STAT545 Homework 5

First, let's import the Gampinder data.

gdURL <- "http://www.stat.ubc.ca/~jenny/notOcto/STAT545A/examples/gapminder/data/gapminderDataFiveYear.txt"
gDat <- read.delim(file = gdURL)

And lode these packages before writing functions.

library(plyr)
library(lattice)
library(xtable)
library(ggplot2)

Since there are only two countries in the Oceania, we will remove its related observations from the dataset.

iDat <- droplevels(subset(gDat, continent != "Oceania"))

Then, let's look at one of the perivious data aggregation tasks.

We want to know how the life expectancy of each continents changes over time, especially the mean.

lifeyearcont <- daply(iDat, ~continent + year, summarize, medLifeExp = median(lifeExp))
lifeyearcont <- as.data.frame(lifeyearcont)

And the table is like this.

lifeyearcont <- xtable(lifeyearcont)
print(lifeyearcont, type = "html", include.rownames = TRUE)
1952 1957 1962 1967 1972 1977 1982 1987 1992 1997 2002 2007
Africa 38.83 40.59 42.63 44.70 47.03 49.27 50.76 51.64 52.43 52.76 51.24 52.93
Americas 54.74 56.07 58.30 60.52 63.44 66.35 67.41 69.50 69.86 72.15 72.05 72.90
Asia 44.87 48.28 49.33 53.66 56.95 60.77 63.74 66.30 68.69 70.27 71.03 72.40
Europe 65.90 67.65 69.53 70.61 70.89 72.34 73.49 74.81 75.45 76.12 77.54 78.61

The stripplots below show how the life expectancy changes over time for each continents, especially the median.
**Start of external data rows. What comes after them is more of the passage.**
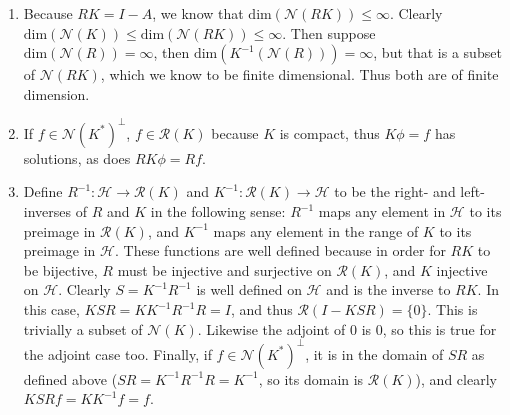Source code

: \documentclass[12pt]{article}
\renewcommand{\dim}{\text{dim}}
\renewcommand{\null}{\mathcal{N}}
\newcommand{\ran}{\mathcal{R}}
\newcommand{\R}{\mathcal{R}}
\renewcommand{\H}{\mathcal{H}}
\begin{document}
\begin{enumerate}[label=\alph*)]
\item Because $RK = I-A$, we know that $\dim(\null(RK)) \leq \infty$. Clearly
  $\dim(\null(K)) \leq \dim(\null(RK)) \leq \infty$. Then suppose $\dim(\null(R))
  = \infty$, then $\dim(K^{-1}(\null(R))) = \infty$, but that is a subset of
  $\null(RK)$, which we know to be finite dimensional. Thus both are of finite
  dimension.
\item If $f \in \null(K^*)^\bot$,  $f \in \ran(K)$ because $K$ is compact, thus
  $K\phi = f$ has solutions, as does $RK\phi = Rf$. 
\item Define $R^{-1}: \mathcal{H} \to \R(K)$ and $K^{-1}: \R(K)\to\mathcal{H}$
  to be the right- and left-inverses of $R$ and $K$ in the following sense:
  $R^{-1}$ maps any element in $\H$ to its preimage in $\R(K)$, and $K^{-1}$
  maps any element in the range of $K$ to its preimage in $\H$. These functions
  are well defined because in order for $RK$ to be bijective, $R$ must be
  injective and surjective on $\R(K)$, and $K$ injective on $\H$. Clearly $S =
  K^{-1}R^{-1}$ is well defined on $\H$ and is the inverse to $RK$. In this case,
  $KSR = KK^{-1}R^{-1}R = I$, and thus $\R(I-KSR) = \{0\}$.
  This is trivially a subset of $\null(K)$. Likewise the adjoint of 0 is 0,
  so this is true for the adjoint case too. Finally, if $f\in\null(K^*)^\bot$, it
  is in the domain of $SR$ as defined above ($SR = K^{-1}R^{-1}R = K^{-1}$, so
  its domain is $\R(K)$), and clearly $KSRf = KK^{-1}f = f$.
\end{enumerate}
\end{document}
ggplot(gDat, aes(x = year, y = lifeExp, colour = continent, size = sqrt(pop/pi))) + 
    geom_point() + scale_x_log10() + geom_smooth()
## geom_smooth: method="auto" and size of largest group is <1000, so using
## loess. Use 'method = x' to change the smoothing method.
stripplot(lifeExp ~ factor(year), gDat, jitter.data = TRUE, group = reorder(continent, 
    lifeExp), type = c("p", "a"), fun = mean, alpha = 0.6, grid = "h", main = paste("Life expectancy, mean "), 
    scales = list(x = list(rot = c(45, 0))), auto.key = list(reverse.rows = TRUE, 
        x = 0.07, y = 0.95, corner = c(0, 1)))
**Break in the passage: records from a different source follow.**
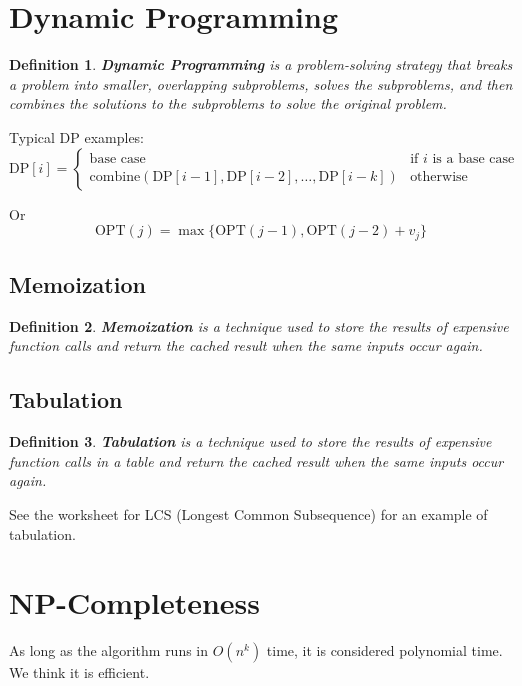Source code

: \documentclass[11pt,fleqn]{article}
\newtheorem*{definition}{Definition}
\begin{document}
\section{Dynamic Programming}

\begin{definition}
    \textbf{Dynamic Programming} is a problem-solving strategy that breaks a problem into smaller, overlapping subproblems, solves the subproblems, and then combines the solutions to the subproblems to solve the original problem.
\end{definition}

Typical DP examples: \[
    \text{DP}[i] = \begin{cases}
        \text{base case} & \text{if } i \text{ is a base case} \\
        \text{combine}(\text{DP}[i-1], \text{DP}[i-2], \ldots, \text{DP}[i-k]) & \text{otherwise}
    \end{cases}
\]

Or \[
    \text{OPT}(j) = \max \{ \text{OPT}(j-1), \text{OPT}(j-2) + v_j \}
\]

\subsection{Memoization}
\begin{definition}
    \textbf{Memoization} is a technique used to store the results of expensive function calls and return the cached result when the same inputs occur again.
\end{definition}

\subsection{Tabulation}
\begin{definition}
    \textbf{Tabulation} is a technique used to store the results of expensive function calls in a table and return the cached result when the same inputs occur again.
\end{definition}

See the worksheet for LCS (Longest Common Subsequence) for an example of tabulation.

\section{NP-Completeness}
As long as the algorithm runs in $O(n^k)$ time, it is considered polynomial time. We think it is efficient.
\end{document}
plot of chunk unnamed-chunk-6plot of chunk unnamed-chunk-6

The left graph is used by ggplot and the right one is used by lattice. We can see the left one looks nicer, and the graph of ggplot can show the size of the population having the same life expectancy with bigger or smaller circles.

Next, let's look at the graphs of the scatterplot of life expectancy with gdp per capita.

ggplot(gDat, aes(x = gdpPercap, y = lifeExp, color = continent, size = sqrt(pop/pi))) + 
    geom_point() + scale_x_log10()
xyplot(lifeExp ~ as.factor(gdpPercap), gDat)

plot of chunk unnamed-chunk-7plot of chunk unnamed-chunk-7

The left graph is used by ggplot and the right one is used by lattice. With ggplot, we can see these points are colored by continents and have a nicer view.